Back in August, with Covid-19 cases on the rise and tenants across the city struggling financially, the city of Philadelphia decided to take an unconventional approach to solve a housing crisis with their Eviction Diversion Program.
With the new program, landlords are required to attend a mediation session with tenants before filing for evictions in court. These sessions, overseen by program manager Sue Wasserkrug, help bridge the divide between tenants and landlords and reach a compromise that works for both parties. The mediation sessions also foster empathy and understanding for a more cohesive relationship moving forwards.
The program was actually first conceived in 2008 when the housing crisis increased foreclosures in the city by 200 percent. In response to the crisis, the city created a mortgage foreclosure diversion program that facilitated mediations between homeowners and lenders that saved over 16,000 homes from foreclosure.

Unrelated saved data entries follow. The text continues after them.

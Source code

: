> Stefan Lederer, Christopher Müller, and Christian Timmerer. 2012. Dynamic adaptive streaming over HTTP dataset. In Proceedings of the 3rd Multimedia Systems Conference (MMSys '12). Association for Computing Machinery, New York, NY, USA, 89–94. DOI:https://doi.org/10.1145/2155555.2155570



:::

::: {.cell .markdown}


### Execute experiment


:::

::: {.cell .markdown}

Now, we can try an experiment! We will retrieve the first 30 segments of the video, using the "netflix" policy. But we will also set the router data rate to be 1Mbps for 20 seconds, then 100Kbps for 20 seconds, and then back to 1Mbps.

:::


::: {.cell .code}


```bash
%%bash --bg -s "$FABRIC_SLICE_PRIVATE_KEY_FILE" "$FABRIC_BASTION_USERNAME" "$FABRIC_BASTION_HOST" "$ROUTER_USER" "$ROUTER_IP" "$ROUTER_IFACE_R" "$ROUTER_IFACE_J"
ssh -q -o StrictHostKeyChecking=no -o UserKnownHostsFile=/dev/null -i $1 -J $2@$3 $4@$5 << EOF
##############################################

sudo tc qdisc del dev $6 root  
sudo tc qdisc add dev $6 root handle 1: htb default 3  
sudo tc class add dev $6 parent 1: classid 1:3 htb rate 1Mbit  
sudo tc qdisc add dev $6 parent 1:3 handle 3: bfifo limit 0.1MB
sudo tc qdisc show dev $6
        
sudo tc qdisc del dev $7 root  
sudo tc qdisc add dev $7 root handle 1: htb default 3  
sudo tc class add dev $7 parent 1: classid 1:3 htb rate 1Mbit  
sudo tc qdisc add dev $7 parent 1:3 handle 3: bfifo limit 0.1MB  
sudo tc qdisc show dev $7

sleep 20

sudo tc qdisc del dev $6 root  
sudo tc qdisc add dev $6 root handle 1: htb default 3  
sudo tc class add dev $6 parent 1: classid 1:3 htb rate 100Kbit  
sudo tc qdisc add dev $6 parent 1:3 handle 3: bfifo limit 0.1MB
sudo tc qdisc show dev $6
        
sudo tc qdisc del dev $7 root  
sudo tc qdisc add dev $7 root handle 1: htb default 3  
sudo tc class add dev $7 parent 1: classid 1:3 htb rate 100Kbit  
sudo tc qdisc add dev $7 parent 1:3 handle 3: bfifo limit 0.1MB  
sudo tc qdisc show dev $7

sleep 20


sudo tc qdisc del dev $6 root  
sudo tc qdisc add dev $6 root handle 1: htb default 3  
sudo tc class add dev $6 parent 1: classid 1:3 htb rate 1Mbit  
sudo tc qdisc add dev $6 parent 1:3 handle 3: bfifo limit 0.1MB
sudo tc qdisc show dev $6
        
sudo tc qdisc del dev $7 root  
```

In 2019, Philadelphia piloted a similar program, but for renters, with the help of the Good Shepherd Mediation Program. These trial runs prepared the city perfectly for the wave of evictions during the pandemic.
To participate in the mandatory program, landlords submit an application for mediation and are matched with one of the city’s 70 contracted mediators. The legal intricacies are reviewed with the help of the Philadelphia Legal Assistance staff.
Janaya Lewinski, a city mediator, says she aims to glean as much detail as possible about the housing situation before sitting down with both parties. She’s looking for information about lapsed maintenance, details about a tenant’s financial struggles, and potential areas for compromise. In one instance, the renter and owner came to the agreement that the tenant would make her best effort to pay missed rent on an agreed-upon timeline if the landlord replaced her malfunctioning refrigerator.
As of January 2021, the city has received 1,120 completed applications for mediation. Of the 463 conducted mediations, 317 reached an agreement and 103 agreed on a different outcome, such as the tenant deciding to move out.
During the pandemic, the mediation program, as well as an eviction moratorium and Covid-19 rental assistance program, have been crucial for keeping vulnerable residents housed. City officials hope that the program will continue to be beneficial, even after the pandemic, in improving relationships between tenants and landlords by providing a structured and safe setting for open communication.